* ASSIGNMENT
All lines in the data that hold the word "value" need copying.

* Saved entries

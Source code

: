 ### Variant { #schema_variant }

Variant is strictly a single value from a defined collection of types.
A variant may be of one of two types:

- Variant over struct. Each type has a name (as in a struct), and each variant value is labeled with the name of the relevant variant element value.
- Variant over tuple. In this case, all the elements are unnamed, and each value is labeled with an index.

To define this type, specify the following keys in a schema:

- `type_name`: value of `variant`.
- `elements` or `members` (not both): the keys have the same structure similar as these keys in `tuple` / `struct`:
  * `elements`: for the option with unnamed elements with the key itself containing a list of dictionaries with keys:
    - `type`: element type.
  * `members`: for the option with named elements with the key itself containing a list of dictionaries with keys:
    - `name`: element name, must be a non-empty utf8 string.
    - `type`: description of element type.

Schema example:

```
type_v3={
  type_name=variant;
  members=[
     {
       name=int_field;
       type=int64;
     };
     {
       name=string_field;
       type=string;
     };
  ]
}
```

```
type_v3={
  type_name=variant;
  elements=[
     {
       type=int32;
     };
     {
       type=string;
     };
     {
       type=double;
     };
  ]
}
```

* ANSWER AREA
Variant is strictly a single value from a defined collection of types.
- Variant over struct. Each type has a name (as in a struct), and each variant value is labeled with the name of the relevant variant element value.
- Variant over tuple. In this case, all the elements are unnamed, and each value is labeled with an index.
- `type_name`: value of `variant`.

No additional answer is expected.